Эта мысль, верная в общем приближении, нуждается в уточнениях. Я не думаю, чтобы Протазанову были свойственны корнелевские терзания, скорее его интересовали чисто игровые мизансцены. Чухрай же действительно спел гимн любви, только «что из этого вышло» — мало заботило его. Поэтому в фильме Чухрая финальный выстрел Марютки и впрямь звучит как гром средь ясного неба…
или как печальное пробуждение от сказочного сна, — этот выстрел, выражаясь языком нашей критики, не следует из характеров.
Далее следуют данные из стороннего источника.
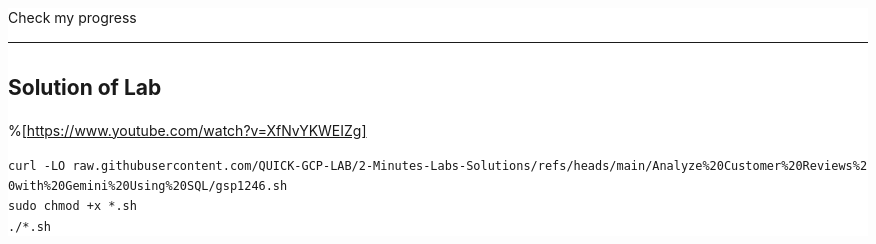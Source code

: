 Check my progress

---

## Solution of Lab

%[https://www.youtube.com/watch?v=XfNvYKWEIZg] 

```apache
curl -LO raw.githubusercontent.com/QUICK-GCP-LAB/2-Minutes-Labs-Solutions/refs/heads/main/Analyze%20Customer%20Reviews%20with%20Gemini%20Using%20SQL/gsp1246.sh
sudo chmod +x *.sh
./*.sh
```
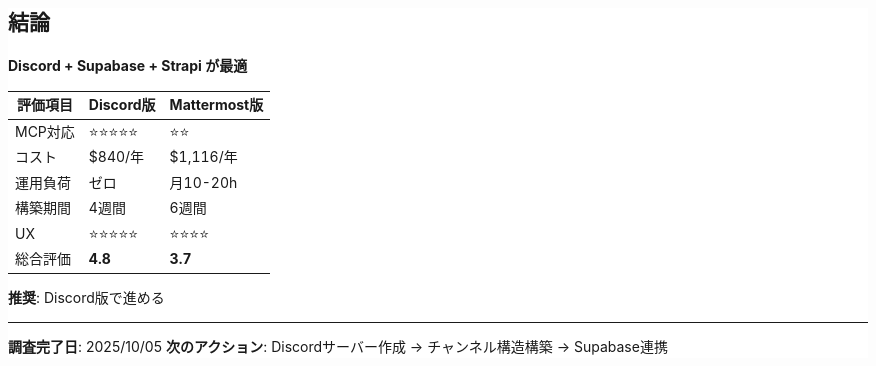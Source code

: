 ## 結論

**Discord + Supabase + Strapi が最適**

| 評価項目 | Discord版 | Mattermost版 |
|---------|----------|-------------|
| MCP対応 | ⭐⭐⭐⭐⭐ | ⭐⭐ |
| コスト | $840/年 | $1,116/年 |
| 運用負荷 | ゼロ | 月10-20h |
| 構築期間 | 4週間 | 6週間 |
| UX | ⭐⭐⭐⭐⭐ | ⭐⭐⭐⭐ |
| 総合評価 | **4.8** | **3.7** |

**推奨**: Discord版で進める

---

**調査完了日**: 2025/10/05
**次のアクション**: Discordサーバー作成 → チャンネル構造構築 → Supabase連携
В самом деле, здесь трудно говорить о характерах. Суть не в том, что московская горожанка Изольда Извицкая похожа на лавреневскую Марютку с ее косым разрезом желтых кошачьих глаз не больше, чем волоокая Ада Войцик. Они обе не подходят по типажу, но суть, повторяю, не в том. Главное, что грубые выкрики, срывающиеся с розовых губ Извицкой, никак не могут быть связаны с внутренним переживанием. Равно как и Олег Стриженов, который хоть по типажу и подходит к роли потомственного дворянина и филолога, благородно пошедшего защищать родину от немцев, — но едва объявляет нам о своем желании «поскрипеть зубами и покусаться по-волчьи», то это точно так же идет мимо его облика, не задевая его, как выкрик «Рыбья холера!» проходит мимо нежного лица Извицкой подобно еще одному экзотическому украшению.
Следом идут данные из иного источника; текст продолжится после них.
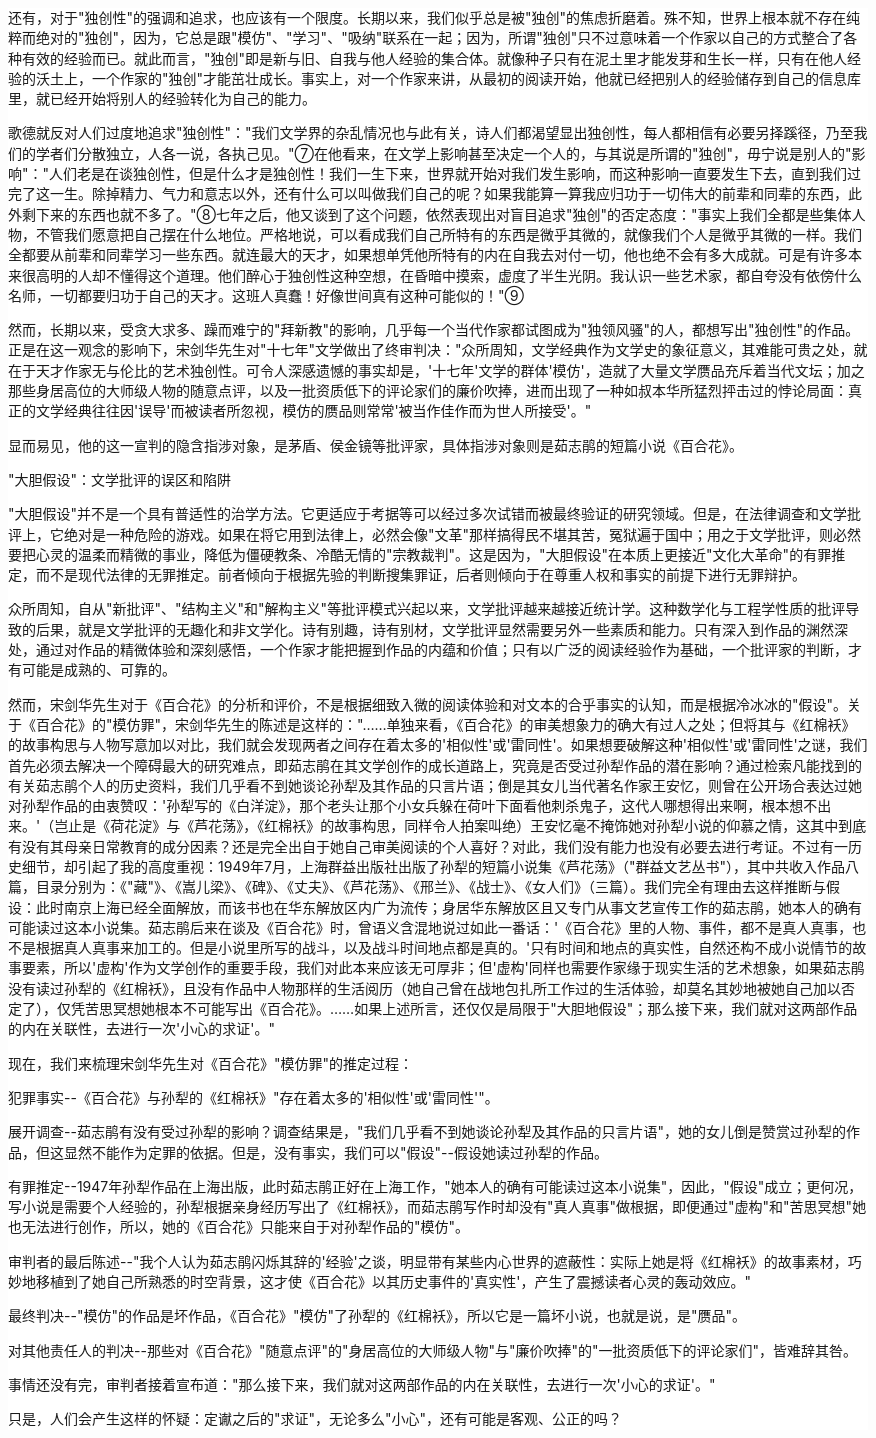还有，对于"独创性"的强调和追求，也应该有一个限度。长期以来，我们似乎总是被"独创"的焦虑折磨着。殊不知，世界上根本就不存在纯粹而绝对的"独创"，因为，它总是跟"模仿"、"学习"、"吸纳"联系在一起；因为，所谓"独创"只不过意味着一个作家以自己的方式整合了各种有效的经验而已。就此而言，"独创"即是新与旧、自我与他人经验的集合体。就像种子只有在泥土里才能发芽和生长一样，只有在他人经验的沃土上，一个作家的"独创"才能茁壮成长。事实上，对一个作家来讲，从最初的阅读开始，他就已经把别人的经验储存到自己的信息库里，就已经开始将别人的经验转化为自己的能力。

歌德就反对人们过度地追求"独创性"："我们文学界的杂乱情况也与此有关，诗人们都渴望显出独创性，每人都相信有必要另择蹊径，乃至我们的学者们分散独立，人各一说，各执己见。"⑦在他看来，在文学上影响甚至决定一个人的，与其说是所谓的"独创"，毋宁说是别人的"影响"："人们老是在谈独创性，但是什么才是独创性！我们一生下来，世界就开始对我们发生影响，而这种影响一直要发生下去，直到我们过完了这一生。除掉精力、气力和意志以外，还有什么可以叫做我们自己的呢？如果我能算一算我应归功于一切伟大的前辈和同辈的东西，此外剩下来的东西也就不多了。"⑧七年之后，他又谈到了这个问题，依然表现出对盲目追求"独创"的否定态度："事实上我们全都是些集体人物，不管我们愿意把自己摆在什么地位。严格地说，可以看成我们自己所特有的东西是微乎其微的，就像我们个人是微乎其微的一样。我们全都要从前辈和同辈学习一些东西。就连最大的天才，如果想单凭他所特有的内在自我去对付一切，他也绝不会有多大成就。可是有许多本来很高明的人却不懂得这个道理。他们醉心于独创性这种空想，在昏暗中摸索，虚度了半生光阴。我认识一些艺术家，都自夸没有依傍什么名师，一切都要归功于自己的天才。这班人真蠢！好像世间真有这种可能似的！"⑨

然而，长期以来，受贪大求多、躁而难宁的"拜新教"的影响，几乎每一个当代作家都试图成为"独领风骚"的人，都想写出"独创性"的作品。正是在这一观念的影响下，宋剑华先生对"十七年"文学做出了终审判决："众所周知，文学经典作为文学史的象征意义，其难能可贵之处，就在于天才作家无与伦比的艺术独创性。可令人深感遗憾的事实却是，'十七年'文学的群体'模仿'，造就了大量文学赝品充斥着当代文坛；加之那些身居高位的大师级人物的随意点评，以及一批资质低下的评论家们的廉价吹捧，进而出现了一种如叔本华所猛烈抨击过的悖论局面：真正的文学经典往往因'误导'而被读者所忽视，模仿的赝品则常常'被当作佳作而为世人所接受'。"

显而易见，他的这一宣判的隐含指涉对象，是茅盾、侯金镜等批评家，具体指涉对象则是茹志鹃的短篇小说《百合花》。

"大胆假设"：文学批评的误区和陷阱

"大胆假设"并不是一个具有普适性的治学方法。它更适应于考据等可以经过多次试错而被最终验证的研究领域。但是，在法律调查和文学批评上，它绝对是一种危险的游戏。如果在将它用到法律上，必然会像"文革"那样搞得民不堪其苦，冤狱遍于国中；用之于文学批评，则必然要把心灵的温柔而精微的事业，降低为僵硬教条、冷酷无情的"宗教裁判"。这是因为，"大胆假设"在本质上更接近"文化大革命"的有罪推定，而不是现代法律的无罪推定。前者倾向于根据先验的判断搜集罪证，后者则倾向于在尊重人权和事实的前提下进行无罪辩护。

众所周知，自从"新批评"、"结构主义"和"解构主义"等批评模式兴起以来，文学批评越来越接近统计学。这种数学化与工程学性质的批评导致的后果，就是文学批评的无趣化和非文学化。诗有别趣，诗有别材，文学批评显然需要另外一些素质和能力。只有深入到作品的渊然深处，通过对作品的精微体验和深刻感悟，一个作家才能把握到作品的内蕴和价值；只有以广泛的阅读经验作为基础，一个批评家的判断，才有可能是成熟的、可靠的。

然而，宋剑华先生对于《百合花》的分析和评价，不是根据细致入微的阅读体验和对文本的合乎事实的认知，而是根据冷冰冰的"假设"。关于《百合花》的"模仿罪"，宋剑华先生的陈述是这样的："……单独来看，《百合花》的审美想象力的确大有过人之处；但将其与《红棉袄》的故事构思与人物写意加以对比，我们就会发现两者之间存在着太多的'相似性'或'雷同性'。如果想要破解这种'相似性'或'雷同性'之谜，我们首先必须去解决一个障碍最大的研究难点，即茹志鹃在其文学创作的成长道路上，究竟是否受过孙犁作品的潜在影响？通过检索凡能找到的有关茹志鹃个人的历史资料，我们几乎看不到她谈论孙犁及其作品的只言片语；倒是其女儿当代著名作家王安忆，则曾在公开场合表达过她对孙犁作品的由衷赞叹：'孙犁写的《白洋淀》，那个老头让那个小女兵躲在荷叶下面看他刺杀鬼子，这代人哪想得出来啊，根本想不出来。'（岂止是《荷花淀》与《芦花荡》，《红棉袄》的故事构思，同样令人拍案叫绝）王安忆毫不掩饰她对孙犁小说的仰慕之情，这其中到底有没有其母亲日常教育的成分因素？还是完全出自于她自己审美阅读的个人喜好？对此，我们没有能力也没有必要去进行考证。不过有一历史细节，却引起了我的高度重视：1949年7月，上海群益出版社出版了孙犁的短篇小说集《芦花荡》（"群益文艺丛书"），其中共收入作品八篇，目录分别为：《"藏"》、《嵩儿梁》、《碑》、《丈夫》、《芦花荡》、《邢兰》、《战士》、《女人们》（三篇）。我们完全有理由去这样推断与假设：此时南京上海已经全面解放，而该书也在华东解放区内广为流传；身居华东解放区且又专门从事文艺宣传工作的茹志鹃，她本人的确有可能读过这本小说集。茹志鹃后来在谈及《百合花》时，曾语义含混地说过如此一番话：'《百合花》里的人物、事件，都不是真人真事，也不是根据真人真事来加工的。但是小说里所写的战斗，以及战斗时间地点都是真的。'只有时间和地点的真实性，自然还构不成小说情节的故事要素，所以'虚构'作为文学创作的重要手段，我们对此本来应该无可厚非；但'虚构'同样也需要作家缘于现实生活的艺术想象，如果茹志鹃没有读过孙犁的《红棉袄》，且没有作品中人物那样的生活阅历（她自己曾在战地包扎所工作过的生活体验，却莫名其妙地被她自己加以否定了），仅凭苦思冥想她根本不可能写出《百合花》。……如果上述所言，还仅仅是局限于"大胆地假设"；那么接下来，我们就对这两部作品的内在关联性，去进行一次'小心的求证'。"

现在，我们来梳理宋剑华先生对《百合花》"模仿罪"的推定过程：

犯罪事实--《百合花》与孙犁的《红棉袄》"存在着太多的'相似性'或'雷同性'"。

展开调查--茹志鹃有没有受过孙犁的影响？调查结果是，"我们几乎看不到她谈论孙犁及其作品的只言片语"，她的女儿倒是赞赏过孙犁的作品，但这显然不能作为定罪的依据。但是，没有事实，我们可以"假设"--假设她读过孙犁的作品。

有罪推定--1947年孙犁作品在上海出版，此时茹志鹃正好在上海工作，"她本人的确有可能读过这本小说集"，因此，"假设"成立；更何况，写小说是需要个人经验的，孙犁根据亲身经历写出了《红棉袄》，而茹志鹃写作时却没有"真人真事"做根据，即便通过"虚构"和"苦思冥想"她也无法进行创作，所以，她的《百合花》只能来自于对孙犁作品的"模仿"。

审判者的最后陈述--"我个人认为茹志鹃闪烁其辞的'经验'之谈，明显带有某些内心世界的遮蔽性：实际上她是将《红棉袄》的故事素材，巧妙地移植到了她自己所熟悉的时空背景，这才使《百合花》以其历史事件的'真实性'，产生了震撼读者心灵的轰动效应。"

最终判决--"模仿"的作品是坏作品，《百合花》"模仿"了孙犁的《红棉袄》，所以它是一篇坏小说，也就是说，是"赝品"。

对其他责任人的判决--那些对《百合花》"随意点评"的"身居高位的大师级人物"与"廉价吹捧"的"一批资质低下的评论家们"，皆难辞其咎。

事情还没有完，审判者接着宣布道："那么接下来，我们就对这两部作品的内在关联性，去进行一次'小心的求证'。"

只是，人们会产生这样的怀疑：定谳之后的"求证"，无论多么"小心"，还有可能是客观、公正的吗？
У Протазанова душевная жизнь героев вообще не чувствовалась — душа была расколота на точечные мизансцены.
У Чухрая душевность есть. Она существует наряду с сюжетом и независимо от сюжета. В этой плавной, гурмански выполненной робинзонаде все настолько последовательно и настолько отрешено от событий, что происходит парадокс: не только стрельба и вражда исторической схватки не мешают героям любить, но и их платонически-красивая любовь настолько воздушна, поэтична и бесплотна, что она не мешает революционной фабуле! Воистину нужна была гибкость Чухрая, подвижность и податливость его доброты, чтобы так естественно соединить в одном фильме жестокий и героический сюжет и трогательно вписавшееся в него безобидное счастливое жизнелюбие.
Аннинский Л. Шестидесятники и мы. М.: ВТПО «Киноцентр», 1992.